13. How do those wind-up flashlights work anyway?
I have thought of three possible answers for this question:
--Magic
--Fireflies get blown toward the front of the flashlight
--Inside a wind-up flashlight is a small generator that keeps the bulb working. When you turn the handle, you are running the generator. This means that the flashlight doesn’t need batteries. Some of these wind-up flashlights will even charge your cell phone! Other kinds of flashlights that don’t require batteries include squeezable flashlights and shakable flashlights.

I think regardless of whether you use wind-up flashlights or not, it is always smart to have extra batteries around in case of emergency. That is my advice for the day.

14. Man vs. Wild...WTF
This is a television show on the Discovery Channel where a guy named Bear tries to survive in the wild. I don’t really watch this show, but I guess I have a pretty good idea of what goes on.

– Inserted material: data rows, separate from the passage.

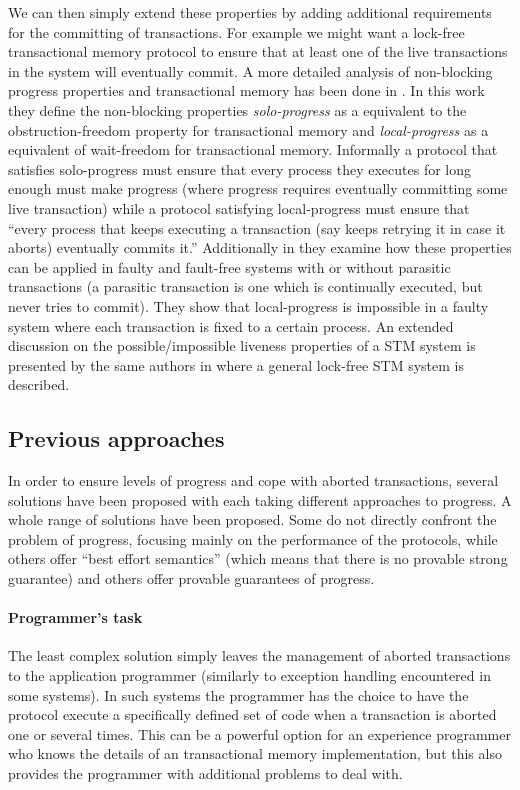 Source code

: We can then simply extend these properties by adding additional requirements
for the committing of transactions.
For example we might want a lock-free transactional memory protocol
to ensure that at least one of the live transactions in the system will
eventually commit.
A more detailed analysis of non-blocking progress properties and
transactional memory has been done in \cite{BGK12}.
In this work they define the non-blocking properties
\emph{solo-progress}
as a equivalent to the obstruction-freedom property
for transactional memory and
\emph{local-progress} as a equivalent
of wait-freedom for transactional memory.
Informally a protocol that satisfies solo-progress must ensure
that every process they executes for long enough
must make progress (where progress requires eventually committing
some live transaction) while a protocol satisfying
local-progress must ensure that
``every process that keeps
executing a transaction (say keeps retrying it in case it aborts)
eventually commits it.''
Additionally in \cite{BGK12} they examine how these properties can be applied
in faulty and fault-free systems with or without parasitic transactions
(a parasitic transaction is one which is continually executed, but never
tries to commit).
They show that local-progress is impossible in a faulty system
where each transaction is fixed to a certain process.
An extended discussion on the possible/impossible liveness properties 
of a STM system is presented by the same authors in \cite{GK10} where a general 
 lock-free STM system is described.

\subsection{Previous approaches}
In order to ensure levels of progress and cope with aborted transactions,
several solutions have been proposed with each taking different approaches
to progress.
A whole range of solutions have been proposed.
Some do not directly confront the problem of progress,
focusing mainly on the performance of the protocols, while
others  offer   ``best effort semantics'' 
(which  means that there is no provable  strong guarantee)
and others offer provable guarantees of progress.

\paragraph{Programmer's task}
The least complex solution simply leaves the  management of aborted transactions
to the application programmer (similarly to  exception handling
encountered  in  some systems).
In such systems the programmer has the choice to have the protocol execute 
a specifically defined set of code when a transaction is aborted one or several times.
This can be a powerful option for an experience programmer who knows the details
of an transactional memory implementation, but this also provides the programmer
with additional problems to deal with.


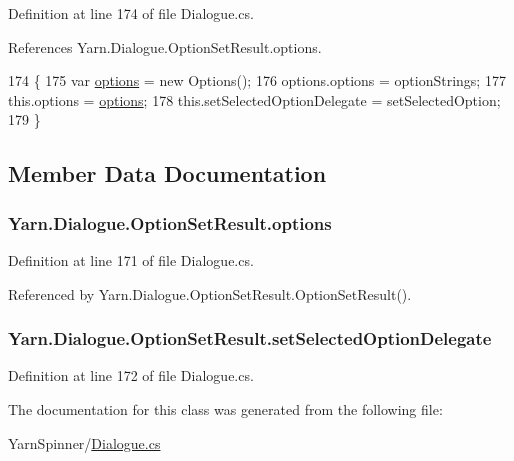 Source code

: Definition at line 174 of file Dialogue.\-cs.



References Yarn.\-Dialogue.\-Option\-Set\-Result.\-options.


\begin{DoxyCode}
174                                                                                                   \{
175                 var \hyperlink{a00147_abda9c3047ff9d3c3ec5540566a239315}{options} = \textcolor{keyword}{new} Options();
176                 options.options = optionStrings;
177                 this.options = \hyperlink{a00147_abda9c3047ff9d3c3ec5540566a239315}{options};
178                 this.setSelectedOptionDelegate = setSelectedOption;
179             \}
\end{DoxyCode}


\subsection{Member Data Documentation}
\hypertarget{a00147_abda9c3047ff9d3c3ec5540566a239315}{
\subsubsection[{options}]{ Yarn.\-Dialogue.\-Option\-Set\-Result.\-options}}\label{a00147_abda9c3047ff9d3c3ec5540566a239315}


Definition at line 171 of file Dialogue.\-cs.



Referenced by Yarn.\-Dialogue.\-Option\-Set\-Result.\-Option\-Set\-Result().

\hypertarget{a00147_a6f2683598cf0f62b76bb864640cc79dd}{
\subsubsection[{set\-Selected\-Option\-Delegate}]{ Yarn.\-Dialogue.\-Option\-Set\-Result.\-set\-Selected\-Option\-Delegate}}\label{a00147_a6f2683598cf0f62b76bb864640cc79dd}


Definition at line 172 of file Dialogue.\-cs.



The documentation for this class was generated from the following file\-:\begin{DoxyCompactItemize}
\item 
Yarn\-Spinner/\hyperlink{a00308}{Dialogue.\-cs}\end{DoxyCompactItemize}
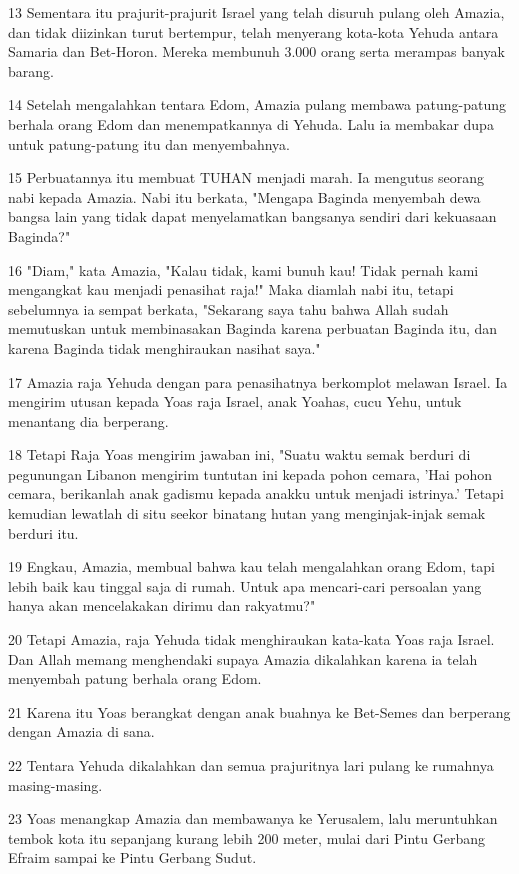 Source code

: \par 13 Sementara itu prajurit-prajurit Israel yang telah disuruh pulang oleh Amazia, dan tidak diizinkan turut bertempur, telah menyerang kota-kota Yehuda antara Samaria dan Bet-Horon. Mereka membunuh 3.000 orang serta merampas banyak barang.
\par 14 Setelah mengalahkan tentara Edom, Amazia pulang membawa patung-patung berhala orang Edom dan menempatkannya di Yehuda. Lalu ia membakar dupa untuk patung-patung itu dan menyembahnya.
\par 15 Perbuatannya itu membuat TUHAN menjadi marah. Ia mengutus seorang nabi kepada Amazia. Nabi itu berkata, "Mengapa Baginda menyembah dewa bangsa lain yang tidak dapat menyelamatkan bangsanya sendiri dari kekuasaan Baginda?"
\par 16 "Diam," kata Amazia, "Kalau tidak, kami bunuh kau! Tidak pernah kami mengangkat kau menjadi penasihat raja!" Maka diamlah nabi itu, tetapi sebelumnya ia sempat berkata, "Sekarang saya tahu bahwa Allah sudah memutuskan untuk membinasakan Baginda karena perbuatan Baginda itu, dan karena Baginda tidak menghiraukan nasihat saya."
\par 17 Amazia raja Yehuda dengan para penasihatnya berkomplot melawan Israel. Ia mengirim utusan kepada Yoas raja Israel, anak Yoahas, cucu Yehu, untuk menantang dia berperang.
\par 18 Tetapi Raja Yoas mengirim jawaban ini, "Suatu waktu semak berduri di pegunungan Libanon mengirim tuntutan ini kepada pohon cemara, 'Hai pohon cemara, berikanlah anak gadismu kepada anakku untuk menjadi istrinya.' Tetapi kemudian lewatlah di situ seekor binatang hutan yang menginjak-injak semak berduri itu.
\par 19 Engkau, Amazia, membual bahwa kau telah mengalahkan orang Edom, tapi lebih baik kau tinggal saja di rumah. Untuk apa mencari-cari persoalan yang hanya akan mencelakakan dirimu dan rakyatmu?"
\par 20 Tetapi Amazia, raja Yehuda tidak menghiraukan kata-kata Yoas raja Israel. Dan Allah memang menghendaki supaya Amazia dikalahkan karena ia telah menyembah patung berhala orang Edom.
\par 21 Karena itu Yoas berangkat dengan anak buahnya ke Bet-Semes dan berperang dengan Amazia di sana.
\par 22 Tentara Yehuda dikalahkan dan semua prajuritnya lari pulang ke rumahnya masing-masing.
\par 23 Yoas menangkap Amazia dan membawanya ke Yerusalem, lalu meruntuhkan tembok kota itu sepanjang kurang lebih 200 meter, mulai dari Pintu Gerbang Efraim sampai ke Pintu Gerbang Sudut.
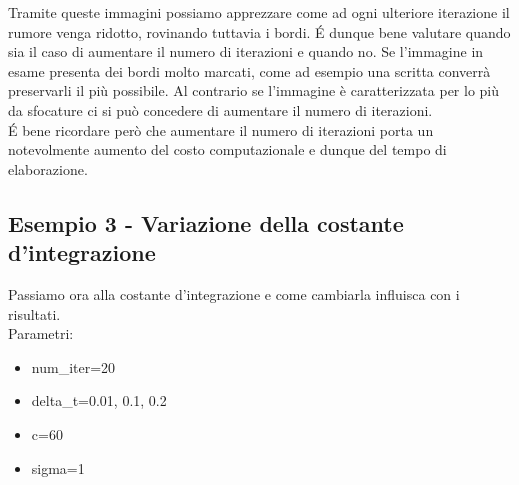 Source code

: Tramite queste immagini possiamo apprezzare come ad ogni ulteriore iterazione il rumore venga ridotto, rovinando tuttavia i bordi. \'E dunque bene valutare quando sia il caso di aumentare il numero di iterazioni e quando no. Se l'immagine in esame presenta dei bordi molto marcati, come ad esempio una scritta converrà preservarli il più possibile. Al contrario se l'immagine è caratterizzata per lo più da sfocature ci si può concedere di aumentare il numero di iterazioni.\\
\'E bene ricordare però che aumentare il numero di iterazioni porta un notevolmente aumento del costo computazionale e dunque del tempo di elaborazione.

\newpage
\subsection{Esempio 3 - Variazione della costante d'integrazione}
Passiamo ora alla costante d'integrazione e come cambiarla influisca con i risultati.\\
Parametri:
\begin{itemize}
    \item num\_iter=20
    \item delta\_t=0.01, 0.1, 0.2
    \item c=60
    \item sigma=1
\end{itemize}

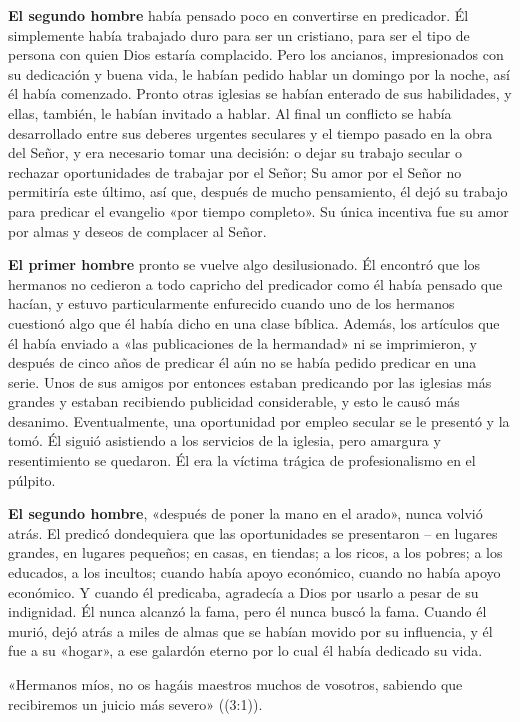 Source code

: \documentclass[12pt, twoside, openright]{book}
\begin{document}
\textbf{El segundo hombre} había pensado poco en convertirse en predicador. Él simplemente había trabajado duro para ser un cristiano, para ser el tipo de persona con quien Dios estaría complacido. Pero los ancianos, impresionados con su dedicación y buena vida, le habían pedido hablar un domingo por la noche, así él había comenzado. Pronto otras iglesias se habían enterado de sus habilidades, y ellas, también, le habían invitado a hablar. Al final un conflicto se había desarrollado entre sus deberes urgentes seculares y el tiempo pasado en la obra del Señor, y era necesario tomar una decisión: o dejar su trabajo secular o rechazar oportunidades de trabajar por el Señor; Su amor por el Señor no permitiría este último, así que, después de mucho pensamiento, él dejó su trabajo para predicar el evangelio «por tiempo completo». Su única incentiva fue su amor por almas y deseos de complacer al Señor. 

\textbf{El primer hombre} pronto se vuelve algo desilusionado. Él encontró que los hermanos no cedieron a todo capricho del predicador como él había pensado que hacían, y estuvo particularmente enfurecido cuando uno de los hermanos cuestionó algo que él había dicho en una clase bíblica. Además, los artículos que él había enviado a «las publicaciones de la hermandad» ni se imprimieron, y después de cinco años de predicar él aún no se había pedido predicar en una serie. Unos de sus amigos por entonces estaban predicando por las iglesias más grandes y estaban recibiendo publicidad considerable, y esto le causó más desanimo. Eventualmente, una oportunidad por empleo secular se le presentó y la tomó. Él siguió asistiendo a los servicios de la iglesia, pero amargura y resentimiento se quedaron. Él era la víctima trágica de profesionalismo en el púlpito. 

\textbf{El segundo hombre}, «después de poner la mano en el arado», nunca volvió atrás. El predicó dondequiera que las oportunidades se presentaron – en lugares grandes, en lugares pequeños; en casas, en tiendas; a los ricos, a los pobres; a los educados, a los incultos; cuando había apoyo económico, cuando no había apoyo económico. Y cuando él predicaba, agradecía a Dios por usarlo a pesar de su indignidad. Él nunca alcanzó la fama, pero él nunca buscó la fama. Cuando él murió, dejó atrás a miles de almas que se habían movido por su influencia, y él fue a su «hogar», a ese galardón eterno por lo cual él había dedicado su vida. 

«Hermanos míos, no os hagáis maestros muchos de vosotros, sabiendo que recibiremos un juicio más severo» ((3:1)). 
\end{document}
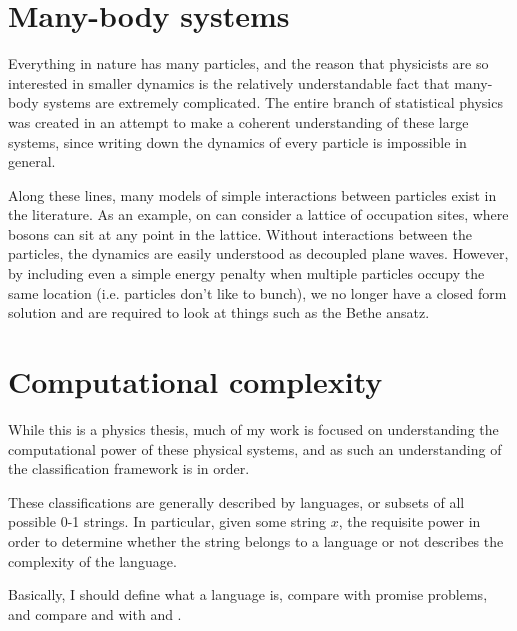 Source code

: 
\section{Many-body systems}

Everything in nature has many particles, and the reason that physicists are so interested in smaller dynamics is the relatively understandable fact that many-body systems are extremely complicated.  The entire branch of statistical physics was created in an attempt to make a coherent understanding of these large systems, since writing down the dynamics of every particle is impossible in general.  

Along these lines, many models of simple interactions between particles exist in the literature.  As an example, on can consider a lattice of occupation sites, where bosons can sit at any point in the lattice.  Without interactions between the particles, the dynamics are easily understood as decoupled plane waves.  However, by including even a simple energy penalty when multiple particles occupy the same location (i.e. particles don't like to bunch), we no longer have a closed form solution and are required to look at things such as the Bethe ansatz.  


\section{Computational complexity}

While this is a physics thesis, much of my work is focused on understanding the computational power of these physical systems, and as such an understanding of the classification framework is in order.  

These classifications are generally described by languages, or subsets of all possible 0-1 strings.  In particular, given some string $x$, the requisite power in order to determine whether the string belongs to a language or not describes the complexity of the language.  

Basically, I should define what a language is, compare with promise problems, and compare \PP and \NP  with \BQP  and \QMA .

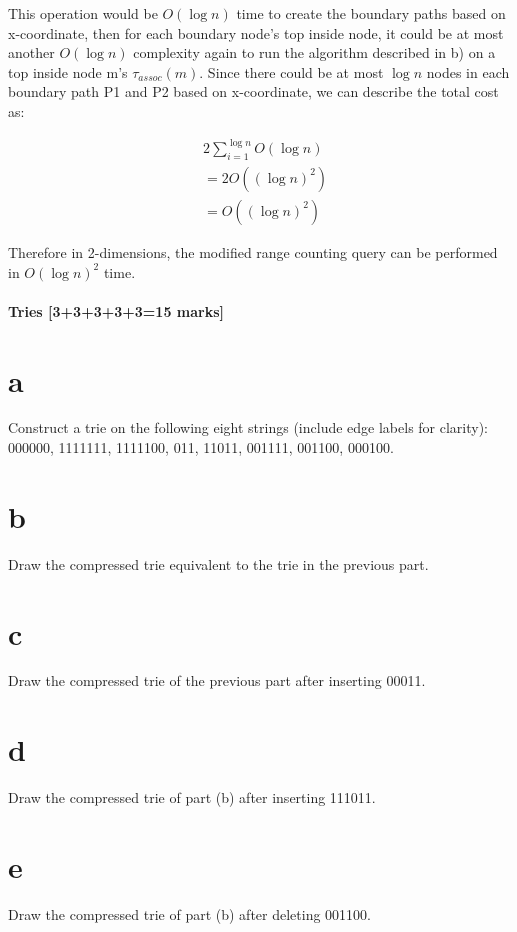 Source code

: \documentclass[12pt]{article}
\begin{document}
\begin{enumerate}
This operation would be $O(\log n)$ time to create the boundary paths based on x-coordinate, then for each boundary node's top inside node, it could be at most another $O(\log n)$ complexity again to run the algorithm described in b) on a top inside node m's $\tau_{assoc}(m)$. Since there could be at most $\log n$ nodes in each boundary path P1 and P2 based on x-coordinate, we can describe the total cost as:

\begin{align*}
  &2\sum_{i=1}^{\log n} O(\log n)\\
  &=2O((\log n)^2)\\
  &=O((\log n)^2)
\end{align*}

Therefore in 2-dimensions, the modified range counting query can be performed in $O(\log{n})^2$ time.
\end{enumerate}

\subsection{Tries [3+3+3+3+3=15 marks]}
\begin{itemize}
\part{a} Construct a trie on the following eight strings (include edge labels for clarity):\\ 000000, 1111111, 1111100, 011, 11011, 001111, 001100, 000100.
\part{b} Draw the compressed trie equivalent to the trie in the previous part.
\part{c} Draw the compressed trie of the previous part after inserting 00011.
\part{d} Draw the compressed trie of part (b) after inserting 111011.
\part{e} Draw the compressed trie of part (b) after deleting 001100.
\end{itemize}
\end{document}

But let me tell you a little something about my house these days. At my house, it is like Man vs. Woodpecker. The woodpeckers are eating us alive. All of a sudden I will be doing something innocuous in my room, like folding clothes or eating candy, and then the next thing I know, it’s like World War III. But it’s woodpeckers instead of bombs or guns. Frankly I think the woodpeckers are more annoying. So I have to stop what I’m doing, go outside, and shoo them away. But then I guess they think that maybe I’ve left the room or the house, and they’ll come back ten minutes later. This process repeats over and over for hours. Shoo, return. Shoo, return. Sometimes I have gone outside and the insulation from the house is flying everywhere and it looks like it’s snowing. Sometimes my parents will try to shoot them with a BB gun, but they will still come back.

The woodpeckers have put so many holes in the house that now other birds can come through and play around in the walls. Many a time since I have been home, I have been sleeping sweet dreams, only to have a bird start dancing around in the wall behind my bed. Or it sounds like they’re behind my books. One day these birds will drive me so crazy that I might just start pulling everything off my shelves and claw at the shelves and scream, “The birds! The birds! Why won’t these birds leave me alone!” And my wailing will be heard all across Western North Carolina.

So anyway, where I was going with this, is I would like to contact this Bear, and see if they can do an episode of “Man vs. Wild” in my yard. He can live under trees and try to escape from small frogs. But he can only eat woodpeckers. I want to see that guy catch, skin, and eat these friggin’ woodpeckers.